3 Most Expensive Legal Mistakes New Businesses Are Making


The economy is in the grip of a stubborn recession.  Unemployment rates are high.  Consumer spending is low.  According to the Small Business Administration, more new businesses close than open.  Only half of new businesses make it past the five year mark, while just one third of new businesses are able to continue past their first 10 years.

All of this adds up to one fact: new businesses have a lot to contend with in today’s commercial landscape.  This means new businesses have to work harder than ever before to ensure their survival, and part of that means avoiding costly mistakes.

The list of issues facing any business can seem endless.  There are operational, tax, intellectual property, and legal concerns.  Of course, you can’t avoid mistakes if you don’t know how to recognize them, so we’ve compiled three of the most basic and expensive legal mistakes new businesses commonly make.

1.  Owners expose themselves to personal liability.

There are numerous types of business structures to choose from.  No company in America is just “a business” – it’s an LLC, a general partnership, an LLP, an S-Corp, a C-Corp, a sole proprietorship… the list goes on.

One of the key elements which differentiates this smorgasbord of legal structures from one another is the issue of liability.  Some structures provide complete protection, while others offer none at all.  For just one example, let’s contrast an S-Corp against a general partnership.

In a general partnership, the partners are saddled with personal liability for the business.  That means if you make a bad investment, accrue business debts, or are sued, your personal assets are vulnerable.

Your car, the contents of your bank account – it’s all fair game for your creditors.  In an S-Corp, by comparison, shareholders enjoy limited liability.  This means they cannot be held personally liable for debts or financial obligations incurred by the business.

Obviously, an S-Corp arrangement isn’t appropriate for every business; but many other structures, including LLCs, C-Corps, and LLPs, also offer personal liability protection.  The bottom line is, you shouldn’t expose yourself to personal liability if you can avoid doing so.

2.  They don’t use written contracts.

Everyone knows there are oral agreements, and there are written contracts.  Unfortunately, not everyone realizes that these formats do not offer equal benefits.  After all, an oral agreement is still a contract, so what’s the difference?  Aren’t you just skipping over a lot of dense paperwork?

This is a dangerous, short-sighted line of thinking.  Oral agreements may sometimes be valid, but they leave the parties involved extremely vulnerable to endless, unresolvable conflict.  If you have a written contract, you will always have a tangible, permanent guidepost to refer to if a dispute, alteration, or even lawsuit should arise.

Without the benefit of a contract which has been signed or documented as agreed to, disagreements tend to devolve into an unproductive game of “That isn’t what we agreed on!” or, “That’s now how I remember it!”  Without any hard textual evidence, it’s simply one party’s word against the other, meaning breach of contract becomes difficult to demonstrate.

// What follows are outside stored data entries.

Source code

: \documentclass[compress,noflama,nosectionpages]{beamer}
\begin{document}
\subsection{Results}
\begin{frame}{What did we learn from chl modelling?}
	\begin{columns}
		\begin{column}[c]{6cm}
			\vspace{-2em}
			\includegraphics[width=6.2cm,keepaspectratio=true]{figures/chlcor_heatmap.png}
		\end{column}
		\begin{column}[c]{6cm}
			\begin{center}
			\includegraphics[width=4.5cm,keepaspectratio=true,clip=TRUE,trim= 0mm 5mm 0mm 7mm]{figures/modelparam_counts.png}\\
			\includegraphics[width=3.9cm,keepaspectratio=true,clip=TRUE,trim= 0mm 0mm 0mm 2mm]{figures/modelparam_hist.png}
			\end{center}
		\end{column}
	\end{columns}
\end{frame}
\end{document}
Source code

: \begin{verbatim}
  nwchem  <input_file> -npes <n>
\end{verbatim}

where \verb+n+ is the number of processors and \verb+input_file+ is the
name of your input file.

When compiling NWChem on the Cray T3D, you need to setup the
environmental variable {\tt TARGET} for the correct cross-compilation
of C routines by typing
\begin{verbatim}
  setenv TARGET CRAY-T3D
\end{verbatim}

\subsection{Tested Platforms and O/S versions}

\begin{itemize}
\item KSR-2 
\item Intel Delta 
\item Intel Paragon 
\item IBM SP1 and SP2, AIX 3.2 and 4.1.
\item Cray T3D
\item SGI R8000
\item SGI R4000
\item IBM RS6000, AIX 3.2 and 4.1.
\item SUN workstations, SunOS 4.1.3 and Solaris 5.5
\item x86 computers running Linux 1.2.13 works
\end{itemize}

3.  They don’t use non-compete agreements.

A non-compete agreement can serve several purposes, depending on why it’s being used and the state that you are in.  If you are a new business owner, there are two basic ways to utilize a non-compete:

1.    Employees.  If you have your employees sign a non-compete agreement, they will be legally prohibited as per the terms of your agreement from disclosing valuable company information to competitors (e.g. formulas, sales leads, designs).

For example, Coca Cola and KFC are renowned for their “secret recipes.”  If those recipes were ever revealed by trusted employees, those businesses would be ruined.  You can imagine how devastating an information leak could be to a fledgling enterprise.

2.  Owners.  You may also want to use a non-compete agreement with your potential competitors.  For example, if you are purchasing a business, the former owner could simply open a new, similar business, with the financial benefit of already being known and established in their community.

If you use a non-compete agreement when you are acquiring a business for yourself, you will be protected from competition within a certain geographic area, industry, and/or time frame.

At the end of the day, it’s difficult to imagine a reason why new businesses wouldn’t want to use non-competes.  By utilizing this basic agreement, you can save your company a headache (or even total destruction) in the future.

Opening a new business is easy enough – it’s operating and growing the business which are the tough parts.  However, if you take care to avoid these basic legal mistakes, your chance of succeeding is that much higher.